Sacramento Cnty. Dep't of Health & Human Servs. v. Virginia G. (In re Steven A.)

COURT OF APPEAL OF THE STATE OF CALIFORNIA THIRD APPELLATE DISTRICT (Sacramento)
Oct 13, 2016
No. C081103 (Cal. Ct. App. Oct. 13, 2016)

Opinion

C081103

10-13-2016

In re STEVEN A., JR., a Person Coming Under the Juvenile Court Law. SACRAMENTO COUNTY DEPARTMENT OF HEALTH AND HUMAN SERVICES, Plaintiff and Respondent, v. VIRGINIA G., Defendant and Appellant.


NOT TO BE PUBLISHED California Rules of Court, rule 8.1115(a), prohibits courts and parties from citing or relying on opinions not certified for publication or ordered published, except as specified by rule 8.1115(b). This opinion has not been certified for publication or ordered published for purposes of rule 8.1115. (Super. Ct. No. JD234478)

Virginia G., mother of the minor, appeals from orders of the juvenile court terminating her parental rights. (Welf. & Inst. Code, §§ 366.26, 395.)

Undesignated statutory references are to the Welfare and Institutions Code.

Mother contends there was inadequate inquiry into her Indian ancestry as required by the Indian Child Welfare Act (ICWA) (25 U.S.C. § 1901 et seq.) and reversal is required. We affirm.

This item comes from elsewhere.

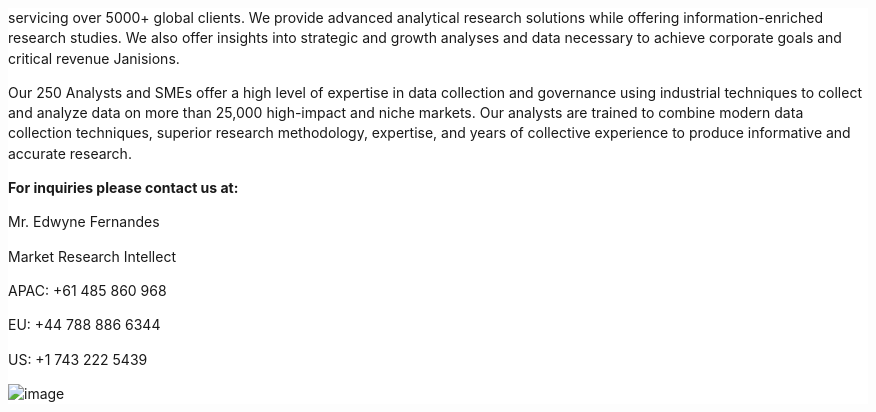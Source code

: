 servicing over 5000+ global clients. We provide advanced analytical research solutions while offering information-enriched research studies.&nbsp;</span>We also offer insights into strategic and growth analyses and data necessary to achieve corporate goals and critical revenue Janisions.</p><p><span class="">Our 250 Analysts and SMEs offer a high level of expertise in data collection and governance using industrial techniques to collect and analyze data on more than 25,000 high-impact and niche markets. Our analysts are trained to combine modern data collection techniques, superior research methodology, expertise, and years of collective experience to produce informative and accurate research.</span></p><p><strong>For inquiries please contact us at:</strong></p><p>Mr. Edwyne Fernandes</p><p>Market Research Intellect</p><p>APAC: +61 485 860 968</p><p>EU: +44 788 886 6344</p><p>US: +1 743 222 5439</p>
![image](https://github.com/user-attachments/assets/dabb93e7-650c-4378-ba76-b1e9a36926b3)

FACTUAL AND PROCEDURAL BACKGROUND

In March 2014, the Sacramento County Department of Health and Human Services (Department) filed a petition to detain one-year-old Steven A., Jr., due to mother's substance abuse issues and father's failure to protect the minor. At the detention hearing mother provided an ICWA-020 form, claiming Indian ancestry in the Cherokee and Arapaho tribes. The court ordered mother to complete the ancestry questionnaire and return it to the social worker in the envelope provided. The court further ordered the Department to provide mother services and detained the minor. Mother's counsel provided a name and telephone number of a maternal uncle and stated that she had other relatives' names.

In April 2014, a Department paralegal filed an ICWA declaration which stated that in late March 2014 the paralegal had called the maternal grandfather who provided family history for the ICWA-030 notice form. The maternal grandfather said the Indian ancestry was on the maternal grandmother's side of the family and that he would call back with her contact information. In late March the paralegal also spoke with M.O., a maternal aunt, who provided the birth date of the maternal grandmother and said she would contact the maternal grandmother for more information. The paralegal also sent an e-mail message to the father at the Rio Cosumnes Correctional Center, informing him that the paralegal could accept collect calls. The paralegal had not heard from father by April 14, 2014. On April 1, 2014, the paralegal attempted to recontact M.O., but got a message that she was unavailable and left her contact information. The paralegal also called a second maternal aunt, S.H., but the number belonged to someone else. On April 9, 2014, the paralegal again called the maternal grandfather; however, the number was no longer in service. The paralegal then called the maternal uncle who said he would contact his sister to get contact information for the maternal grandmother. The next day the paralegal called M.O. and left a message on her voicemail. The paralegal also e-mailed the social worker for additional contact information for both sides of the family. By mid-April, mother had not provided any ancestry information to the paralegal, who then sent notice to the relevant tribes using the information that had been provided by the family.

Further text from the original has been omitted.